What to do: Print out the data that follows exactly, character for character, apart from the pictures.

Data to examine:

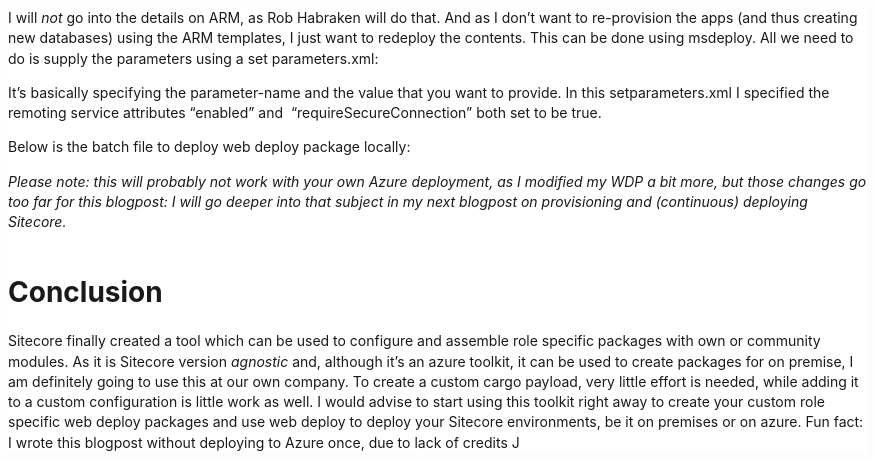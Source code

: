 <script src="https://gist.github.com/BasLijten/2d40ae41de9666480816cebf24775347.js"></script>

I will _not_ go into the details on ARM, as Rob Habraken will do that. And as I don’t want to re-provision the apps (and thus creating new databases) using the ARM templates, I just want to redeploy the contents. This can be done using msdeploy. All we need to do is supply the parameters using a set parameters.xml:

<script src="https://gist.github.com/BasLijten/49813a07be79b4795c5673920fe09d74.js"></script>

It’s basically specifying the parameter-name and the value that you want to provide. In this setparameters.xml I specified the remoting service attributes “enabled” and  “requireSecureConnection” both set to be true.

Below is the batch file to deploy web deploy package locally:

<script src="https://gist.github.com/BasLijten/51ed8feae18dd11a451c0218dcfdb1e1.js"></script>

_Please note: this will probably not work with your own Azure deployment, as I modified my WDP a bit more, but those changes go too far for this blogpost: I will go deeper into that subject in my next blogpost on provisioning and (continuous) deploying Sitecore._

# Conclusion

Sitecore finally created a tool which can be used to configure and assemble role specific packages with own or community modules. As it is Sitecore version _agnostic_ and, although it’s an azure toolkit, it can be used to create packages for on premise, I am definitely going to use this at our own company. To create a custom cargo payload, very little effort is needed, while adding it to a custom configuration is little work as well. I would advise to start using this toolkit right away to create your custom role specific web deploy packages and use web deploy to deploy your Sitecore environments, be it on premises or on azure. Fun fact: I wrote this blogpost without deploying to Azure once, due to lack of credits J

Your response:
Source code

: <script src="https://gist.github.com/BasLijten/2d40ae41de9666480816cebf24775347.js"></script>

I will _not_ go into the details on ARM, as Rob Habraken will do that. And as I don’t want to re-provision the apps (and thus creating new databases) using the ARM templates, I just want to redeploy the contents. This can be done using msdeploy. All we need to do is supply the parameters using a set parameters.xml:

<script src="https://gist.github.com/BasLijten/49813a07be79b4795c5673920fe09d74.js"></script>

It’s basically specifying the parameter-name and the value that you want to provide. In this setparameters.xml I specified the remoting service attributes “enabled” and  “requireSecureConnection” both set to be true.

Below is the batch file to deploy web deploy package locally:

<script src="https://gist.github.com/BasLijten/51ed8feae18dd11a451c0218dcfdb1e1.js"></script>

_Please note: this will probably not work with your own Azure deployment, as I modified my WDP a bit more, but those changes go too far for this blogpost: I will go deeper into that subject in my next blogpost on provisioning and (continuous) deploying Sitecore._

# Conclusion

Sitecore finally created a tool which can be used to configure and assemble role specific packages with own or community modules. As it is Sitecore version _agnostic_ and, although it’s an azure toolkit, it can be used to create packages for on premise, I am definitely going to use this at our own company. To create a custom cargo payload, very little effort is needed, while adding it to a custom configuration is little work as well. I would advise to start using this toolkit right away to create your custom role specific web deploy packages and use web deploy to deploy your Sitecore environments, be it on premises or on azure. Fun fact: I wrote this blogpost without deploying to Azure once, due to lack of credits J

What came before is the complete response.